Justices revisit Miranda decision

High court considers whether law blunts landmark 1966 ruling

Hints at deep division

April 20, 2000|By Lyle Denniston | Lyle Denniston,SUN NATIONAL STAFF

WASHINGTON -- The Supreme Court took an intensive new look yesterday at its Miranda decision and dropped hints that the famous ruling could survive, but perhaps only with deep division among the justices.

After a one-hour hearing, it appeared that the future of Miranda warnings would depend on the willingness of key justices to put the 1966 ruling on a firmer legal basis. Doing so would mean that local police, as well as federal agents, would still be obliged to inform suspects of their rights to remain silent and to consult a lawyer.

The justices' questions and comments ranged widely over the powers of the court and Congress to control police tactics. The hearing showed the court to be keenly aware that it had to make a difficult choice about what to do with one of its best-known criminal law rulings, Miranda vs. Arizona.

Congress, in a law it passed two years after Miranda, sought to overrule the decision by saying that confessions could be used against suspects even if they had not been informed about their rights. That 1968 law had its first test before the court yesterday.

Watching the hearing from a spectator seat was Charles Thomas Dickerson of Prince George's County, the central figure in the new case. Questioned by officers about his role in a bank robbery in Alexandria, Va., Dickerson gave damaging statements, apparently without first being given the Miranda warnings. He does not want those statements used against him when he goes to trial.

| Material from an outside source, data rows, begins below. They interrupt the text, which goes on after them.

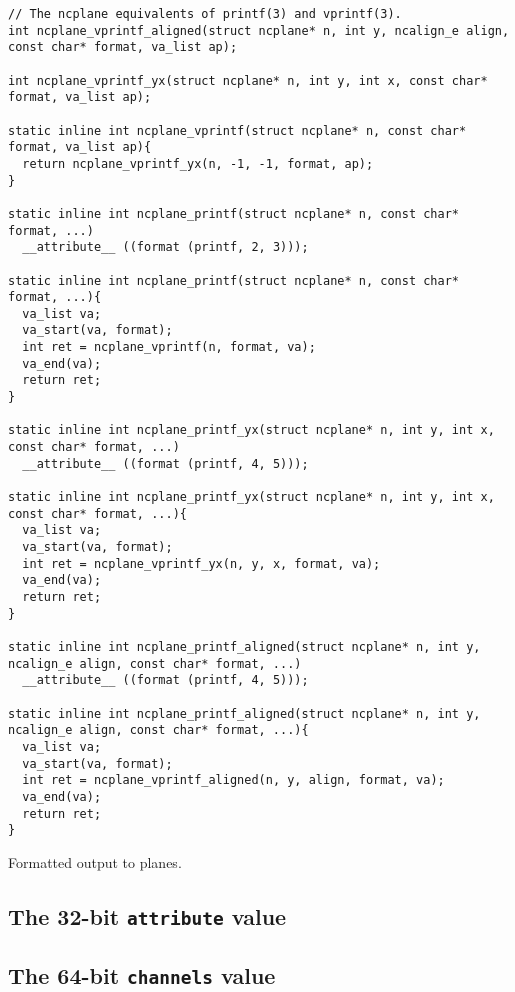 \begin{listing}[!htbp]
\begin{verbatim}
// The ncplane equivalents of printf(3) and vprintf(3).
int ncplane_vprintf_aligned(struct ncplane* n, int y, ncalign_e align, const char* format, va_list ap);

int ncplane_vprintf_yx(struct ncplane* n, int y, int x, const char* format, va_list ap);

static inline int ncplane_vprintf(struct ncplane* n, const char* format, va_list ap){
  return ncplane_vprintf_yx(n, -1, -1, format, ap);
}

static inline int ncplane_printf(struct ncplane* n, const char* format, ...)
  __attribute__ ((format (printf, 2, 3)));

static inline int ncplane_printf(struct ncplane* n, const char* format, ...){
  va_list va;
  va_start(va, format);
  int ret = ncplane_vprintf(n, format, va);
  va_end(va);
  return ret;
}

static inline int ncplane_printf_yx(struct ncplane* n, int y, int x, const char* format, ...)
  __attribute__ ((format (printf, 4, 5)));

static inline int ncplane_printf_yx(struct ncplane* n, int y, int x, const char* format, ...){
  va_list va;
  va_start(va, format);
  int ret = ncplane_vprintf_yx(n, y, x, format, va);
  va_end(va);
  return ret;
}

static inline int ncplane_printf_aligned(struct ncplane* n, int y, ncalign_e align, const char* format, ...)
  __attribute__ ((format (printf, 4, 5)));

static inline int ncplane_printf_aligned(struct ncplane* n, int y, ncalign_e align, const char* format, ...){
  va_list va;
  va_start(va, format);
  int ret = ncplane_vprintf_aligned(n, y, align, format, va);
  va_end(va);
  return ret;
}
\end{verbatim}
\caption{Formatted output to planes.}
\label{list:printf}
\end{listing}

\subsection{The 32-bit \texttt{attribute} value}
\label{sec:attribute}
\subsection{The 64-bit \texttt{channels} value}
\label{sec:channels}

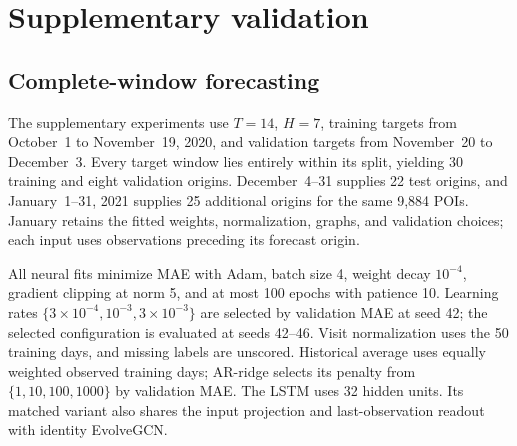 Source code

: \documentclass[preprint,authoryear,11pt]{elsarticle}
\theoremstyle{definition}
\begin{document}
\begingroup
{}
\appendix
\setcounter{table}{0}
\section{Supplementary validation}
\label{app:minimal_validation}

\subsection{Complete-window forecasting}
\label{app:minimal_forecasting}

The supplementary experiments use \(T=14\), \(H=7\), training targets from October~1 to November~19, 2020, and validation targets from November~20 to December~3. Every target window lies entirely within its split, yielding 30 training and eight validation origins. December~4--31 supplies 22 test origins, and January~1--31, 2021 supplies 25 additional origins for the same 9,884 POIs. January retains the fitted weights, normalization, graphs, and validation choices; each input uses observations preceding its forecast origin.

All neural fits minimize MAE with Adam, batch size 4, weight decay \(10^{-4}\), gradient clipping at norm 5, and at most 100 epochs with patience 10. Learning rates \(\{3\times10^{-4},10^{-3},3\times10^{-3}\}\) are selected by validation MAE at seed 42; the selected configuration is evaluated at seeds 42--46. Visit normalization uses the 50 training days, and missing labels are unscored. Historical average uses equally weighted observed training days; AR-ridge selects its penalty from \(\{1,10,100,1000\}\) by validation MAE. The LSTM uses 32 hidden units. Its matched variant also shares the input projection and last-observation readout with identity EvolveGCN.
\end{document}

With the support of the Justice Department, Dickerson is challenging the constitutionality of Congress' attempt to eliminate the required warnings, at least in federal criminal cases.

By the end of the hearing, it appeared that the outcome would probably be controlled by two swing justices -- Sandra Day O'Connor and Anthony M. Kennedy. Those two will likely be swayed mainly by their view of the court's power to write rules that affect local police interrogations.

Those two justices did not clearly tip their reactions to the case. But both focused their questions on whether Miranda warnings were required as a constitutional mandate or were simply a procedural device that Congress was free to displace.

At one point, O'Connor asked a Justice Department lawyer, Solicitor General Seth P. Waxman: "What is it [that Miranda requires], and how do we have the power to require it?"

Waxman replied that such power derives from the justices' authority "to interpret and apply the Constitution." The decision, he went on, requires warnings to protect a suspect's constitutional right to silence when facing police interrogation.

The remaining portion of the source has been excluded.